Für mich ist diese Seite aus dem Alten Testament eines der ganz großen Kapitel der Weltliteratur und eine der tiefgreifendsten Lektionen auch meines eigenen Lebens. Wie oft habe ich nicht für eine gute Sache gekämpft und mich selbst dabei nicht geschont! Und wie tief hat es mich verletzt, wenn ich dann in meinen guten Absichten verkannt wurde, wenn mir Mißtrauen und Ablehnung und Spott entgegengebracht wurde! Undank ist zwar der Welten Lohn ... aber wenn man gerade von denen abgelehnt wird, für die man sich eingesetzt hat ...: das tut weh! Da ist es nur natürlich, wenn man sich Luft verschafft, das Weite sucht, den anderen sich selbst überläßt. „Ihr könnt mich ´mal! - Ich mache nur noch meine Sache. Sollen sie doch sehen, wo sie bleiben, wie sie durchkommen. Ich muß auch mal an mich denken. ...“

Mose in der Wüste: er ist das Paradebeispiel des Verletzten und Verkannten ... und es braucht lange, bis dieser Ärger verraucht, die verletzte Liebe geheilt ist: im Schweigen, im Abstand und seelischen Dunkel.
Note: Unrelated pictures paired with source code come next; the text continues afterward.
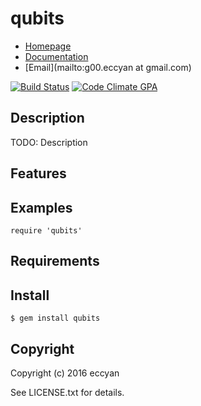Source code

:# qubits

* [Homepage](https://rubygems.org/gems/qubits)
* [Documentation](http://rubydoc.info/gems/qubits/frames)
* [Email](mailto:g00.eccyan at gmail.com)

[![Build Status](https://secure.travis-ci.org//qubits.svg?branch=master)](https://travis-ci.org//qubits)
[![Code Climate GPA](https://codeclimate.com/github//qubits/badges/gpa.svg)](https://codeclimate.com/github//qubits)

## Description

TODO: Description

## Features

## Examples

    require 'qubits'

## Requirements

## Install

    $ gem install qubits

## Copyright

Copyright (c) 2016 eccyan

See LICENSE.txt for details.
Und genau dies ist der Ort, wo Gott einen Menschen ansprechen, ihn erreichen kann: „Mose, Mose, zieh die Schuhe aus; denn der Ort, wo du stehst, ist heiliger Boden!“ Mitten in meiner Schuld, meiner Versagensgeschichte, in meiner verletzten Eitelkeit und selbstgewählten Enge ist es Gott, der mich anspricht, mich auf die Füße stellt, und der mir sagt: „Der Ort, wo du stehst: ist heiliger Boden!“ Solcher Boden unter den Füßen trägt: es ist „heiliger Boden“, und den wünsche ich Ihnen - und mir - für den heutigen Tag.